Zu viel Menschen auf der Erde?

Whow! In einer Diskussionsrunde kam folgender Gedanke auf: Wie kann es sein, dass Milliarden von Tieren gehalten werden, aber angeblich nicht genug Nahrung für 10 Milliarden Menschen da sein soll? Warum hungert etwa 1 Milliarde Menschen?

Die FAO-Statistik (www.fao.org/faostat/en/#data/QA) gibt folgende Zahlen für Rinder/Kühe und Schweine. In 2017 wurden weltweit 1.575.042.416 Kühe- 1.408.024.577 Schweine geschlachtet. Wie rechnet man Tiere in die entsprechende Nahrung von Menschen um? Das ist im Abwasserbereich üblich über Einwohnergleichwerte.

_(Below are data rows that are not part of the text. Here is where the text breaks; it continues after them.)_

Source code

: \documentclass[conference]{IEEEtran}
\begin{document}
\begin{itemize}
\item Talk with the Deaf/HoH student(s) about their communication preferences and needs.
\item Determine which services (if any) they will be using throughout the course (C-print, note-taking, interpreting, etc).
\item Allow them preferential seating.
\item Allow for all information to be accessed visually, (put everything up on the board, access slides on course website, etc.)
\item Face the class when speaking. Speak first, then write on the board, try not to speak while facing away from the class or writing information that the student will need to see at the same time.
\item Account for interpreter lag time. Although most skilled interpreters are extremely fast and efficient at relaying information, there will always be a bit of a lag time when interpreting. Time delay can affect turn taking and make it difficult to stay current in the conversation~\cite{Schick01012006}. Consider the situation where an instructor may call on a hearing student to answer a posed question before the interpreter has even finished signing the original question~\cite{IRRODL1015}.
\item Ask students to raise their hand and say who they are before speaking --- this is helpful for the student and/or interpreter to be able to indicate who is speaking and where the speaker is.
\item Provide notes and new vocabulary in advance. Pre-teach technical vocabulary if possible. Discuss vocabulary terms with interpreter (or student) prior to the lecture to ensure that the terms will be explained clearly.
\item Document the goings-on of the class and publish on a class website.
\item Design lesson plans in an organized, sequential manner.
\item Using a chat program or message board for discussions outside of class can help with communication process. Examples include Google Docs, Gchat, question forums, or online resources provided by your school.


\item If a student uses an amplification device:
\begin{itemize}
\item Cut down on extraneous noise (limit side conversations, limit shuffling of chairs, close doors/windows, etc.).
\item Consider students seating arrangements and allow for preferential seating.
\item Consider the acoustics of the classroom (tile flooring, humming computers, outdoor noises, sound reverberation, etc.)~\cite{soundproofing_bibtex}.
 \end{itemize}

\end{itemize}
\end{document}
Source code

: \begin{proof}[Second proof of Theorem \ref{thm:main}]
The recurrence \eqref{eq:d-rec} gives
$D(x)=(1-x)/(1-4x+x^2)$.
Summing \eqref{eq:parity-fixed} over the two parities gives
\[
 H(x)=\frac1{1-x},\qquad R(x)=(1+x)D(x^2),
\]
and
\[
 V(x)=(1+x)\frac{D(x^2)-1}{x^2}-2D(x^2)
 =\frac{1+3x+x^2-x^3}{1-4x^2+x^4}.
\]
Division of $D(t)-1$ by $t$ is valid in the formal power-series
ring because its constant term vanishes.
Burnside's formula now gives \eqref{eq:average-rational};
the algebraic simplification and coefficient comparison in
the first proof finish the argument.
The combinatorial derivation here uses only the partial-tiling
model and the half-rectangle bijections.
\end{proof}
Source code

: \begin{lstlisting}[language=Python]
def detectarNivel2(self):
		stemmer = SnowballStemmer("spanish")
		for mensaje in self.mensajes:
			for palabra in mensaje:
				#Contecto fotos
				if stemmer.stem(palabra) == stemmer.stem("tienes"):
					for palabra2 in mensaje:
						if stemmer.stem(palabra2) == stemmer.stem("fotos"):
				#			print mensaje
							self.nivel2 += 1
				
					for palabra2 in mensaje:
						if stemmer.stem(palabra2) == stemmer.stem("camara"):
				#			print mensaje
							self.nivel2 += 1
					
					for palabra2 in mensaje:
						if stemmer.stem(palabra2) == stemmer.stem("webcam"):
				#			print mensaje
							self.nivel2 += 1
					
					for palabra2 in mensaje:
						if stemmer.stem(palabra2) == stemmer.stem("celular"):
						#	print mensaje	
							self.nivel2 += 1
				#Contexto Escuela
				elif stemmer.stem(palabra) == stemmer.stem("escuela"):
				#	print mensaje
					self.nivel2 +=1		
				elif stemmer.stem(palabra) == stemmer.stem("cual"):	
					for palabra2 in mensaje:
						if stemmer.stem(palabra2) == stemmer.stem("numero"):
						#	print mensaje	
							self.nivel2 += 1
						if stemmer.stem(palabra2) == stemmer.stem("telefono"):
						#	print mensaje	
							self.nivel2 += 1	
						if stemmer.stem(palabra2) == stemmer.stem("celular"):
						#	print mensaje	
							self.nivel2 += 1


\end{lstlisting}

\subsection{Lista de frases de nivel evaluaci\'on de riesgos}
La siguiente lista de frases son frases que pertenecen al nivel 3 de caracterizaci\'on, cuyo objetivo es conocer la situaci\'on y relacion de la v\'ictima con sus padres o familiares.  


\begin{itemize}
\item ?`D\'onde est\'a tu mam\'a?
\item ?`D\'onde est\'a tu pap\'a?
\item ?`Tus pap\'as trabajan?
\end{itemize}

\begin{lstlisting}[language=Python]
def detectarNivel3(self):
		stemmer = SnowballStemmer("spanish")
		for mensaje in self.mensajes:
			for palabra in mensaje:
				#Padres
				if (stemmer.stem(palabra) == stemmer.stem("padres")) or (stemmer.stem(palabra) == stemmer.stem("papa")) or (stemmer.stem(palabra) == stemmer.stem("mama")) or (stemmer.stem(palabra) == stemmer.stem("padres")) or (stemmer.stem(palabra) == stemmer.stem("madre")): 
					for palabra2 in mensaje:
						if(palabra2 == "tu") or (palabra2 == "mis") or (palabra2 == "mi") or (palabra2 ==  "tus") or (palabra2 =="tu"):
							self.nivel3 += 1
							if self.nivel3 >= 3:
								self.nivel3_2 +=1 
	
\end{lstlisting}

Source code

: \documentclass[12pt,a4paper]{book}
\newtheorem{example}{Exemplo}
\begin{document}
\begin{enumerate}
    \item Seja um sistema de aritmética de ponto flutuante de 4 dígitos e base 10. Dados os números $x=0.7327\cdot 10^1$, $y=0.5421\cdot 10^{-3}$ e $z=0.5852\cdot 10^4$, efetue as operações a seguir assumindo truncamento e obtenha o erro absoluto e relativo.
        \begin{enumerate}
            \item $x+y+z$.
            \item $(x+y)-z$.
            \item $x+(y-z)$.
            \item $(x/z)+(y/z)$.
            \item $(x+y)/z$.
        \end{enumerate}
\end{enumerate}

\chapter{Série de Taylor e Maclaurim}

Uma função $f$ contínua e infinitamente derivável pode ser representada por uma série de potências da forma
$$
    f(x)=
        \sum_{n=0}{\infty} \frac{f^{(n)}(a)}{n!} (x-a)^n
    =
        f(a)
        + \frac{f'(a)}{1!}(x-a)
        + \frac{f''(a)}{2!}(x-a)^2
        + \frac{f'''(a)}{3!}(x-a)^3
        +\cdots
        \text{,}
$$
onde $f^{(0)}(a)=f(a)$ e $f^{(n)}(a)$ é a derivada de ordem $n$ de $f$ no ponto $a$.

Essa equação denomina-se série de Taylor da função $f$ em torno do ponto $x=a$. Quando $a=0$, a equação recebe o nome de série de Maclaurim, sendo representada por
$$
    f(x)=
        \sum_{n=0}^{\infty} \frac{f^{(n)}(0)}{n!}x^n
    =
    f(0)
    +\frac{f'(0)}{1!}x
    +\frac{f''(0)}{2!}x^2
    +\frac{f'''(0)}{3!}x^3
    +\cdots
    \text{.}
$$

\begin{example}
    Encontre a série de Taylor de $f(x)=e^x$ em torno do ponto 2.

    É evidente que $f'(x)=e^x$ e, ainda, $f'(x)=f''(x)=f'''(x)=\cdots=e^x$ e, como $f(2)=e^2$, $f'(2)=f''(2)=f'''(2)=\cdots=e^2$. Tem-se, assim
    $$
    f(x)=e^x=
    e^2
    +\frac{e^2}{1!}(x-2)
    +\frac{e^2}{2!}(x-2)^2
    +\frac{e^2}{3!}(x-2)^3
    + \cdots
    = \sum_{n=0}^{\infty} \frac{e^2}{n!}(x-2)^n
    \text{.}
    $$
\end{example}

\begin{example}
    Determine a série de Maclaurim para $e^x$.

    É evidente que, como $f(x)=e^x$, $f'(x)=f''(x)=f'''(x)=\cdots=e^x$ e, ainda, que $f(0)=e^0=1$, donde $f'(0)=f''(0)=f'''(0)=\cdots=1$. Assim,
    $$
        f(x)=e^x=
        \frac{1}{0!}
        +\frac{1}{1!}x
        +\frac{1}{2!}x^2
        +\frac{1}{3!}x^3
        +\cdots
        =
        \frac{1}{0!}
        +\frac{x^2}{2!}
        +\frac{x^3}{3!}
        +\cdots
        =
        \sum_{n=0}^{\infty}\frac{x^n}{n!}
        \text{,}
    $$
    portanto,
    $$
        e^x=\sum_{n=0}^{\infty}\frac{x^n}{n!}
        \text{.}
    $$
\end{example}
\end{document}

Ich schätze mal das Schwein mit dem Faktor 7 und eine Kuh/Rind mit dem Faktor 14 ab: Ein Schwein frisst so viel wie 7 Menschen, die Kuh etwa so viel wie 14. Wenn man eine mittlere Lebenszeit in den meist inakzeptablen „Produktionsbetrieben“ bei Schweinen von 6 Monaten und bei den Kühen von 3 Jahren ansetzt, kommt man zu einer Abschätzung der Anzahl Tiere. Es kommt hier nicht auf die genauen Zahlen an.  Diese Anzahl von Tieren entspräche in etwa 70 Milliarden Menschen.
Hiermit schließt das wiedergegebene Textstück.